Start of Extracted entries

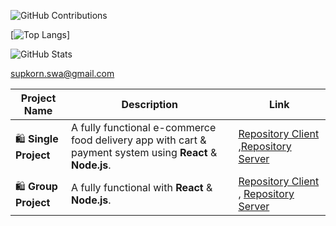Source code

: ![GitHub Contributions](https://github-readme-streak-stats.herokuapp.com/?user=Supakorn2539)

[![Top Langs](https://github-readme-stats.vercel.app/api/top-langs/?username=Supakorn2539&layout=donut-vertical)]

![GitHub Stats](https://github-readme-stats.vercel.app/api?username=Supakorn2539&show_icons=true&theme=tokyonight)

[supkorn.swa@gmail.com](https://mail.google.com/mail/?view=cm&fs=1&to=supakorn.swa@gmail.com)


| Project Name                    | Description                                                                                  | Link                                   |
|---------------------------------|----------------------------------------------------------------------------------------------|----------------------------------------|
| 🛍️ **Single Project**       | A fully functional e-commerce food delivery app with cart & payment system using **React** & **Node.js**.  | [Repository Client](https://github.com/Supakorn2539/MangaVerse/tree/main/Client) ,[Repository Server](https://github.com/Supakorn2539/MangaVerse/tree/main/Server)|
| 🛍️ **Group Project**             |  A fully functional with  **React** & **Node.js**.                            | [Repository Client](https://github.com/Supakorn2539/TechHeaven_FrontEnd) , [Repository Server](https://github.com/Supakorn2539/TechHeaven_BackEnd)|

End of Extracted entries

Reproduce each line of the records exactly and exclude any images.

* Answer for the task:
Source code

: ![GitHub Contributions](https://github-readme-streak-stats.herokuapp.com/?user=Supakorn2539)

[![Top Langs](https://github-readme-stats.vercel.app/api/top-langs/?username=Supakorn2539&layout=donut-vertical)]

![GitHub Stats](https://github-readme-stats.vercel.app/api?username=Supakorn2539&show_icons=true&theme=tokyonight)

[supkorn.swa@gmail.com](https://mail.google.com/mail/?view=cm&fs=1&to=supakorn.swa@gmail.com)


| Project Name                    | Description                                                                                  | Link                                   |
|---------------------------------|----------------------------------------------------------------------------------------------|----------------------------------------|
| 🛍️ **Single Project**       | A fully functional e-commerce food delivery app with cart & payment system using **React** & **Node.js**.  | [Repository Client](https://github.com/Supakorn2539/MangaVerse/tree/main/Client) ,[Repository Server](https://github.com/Supakorn2539/MangaVerse/tree/main/Server)|
| 🛍️ **Group Project**             |  A fully functional with  **React** & **Node.js**.                            | [Repository Client](https://github.com/Supakorn2539/TechHeaven_FrontEnd) , [Repository Server](https://github.com/Supakorn2539/TechHeaven_BackEnd)|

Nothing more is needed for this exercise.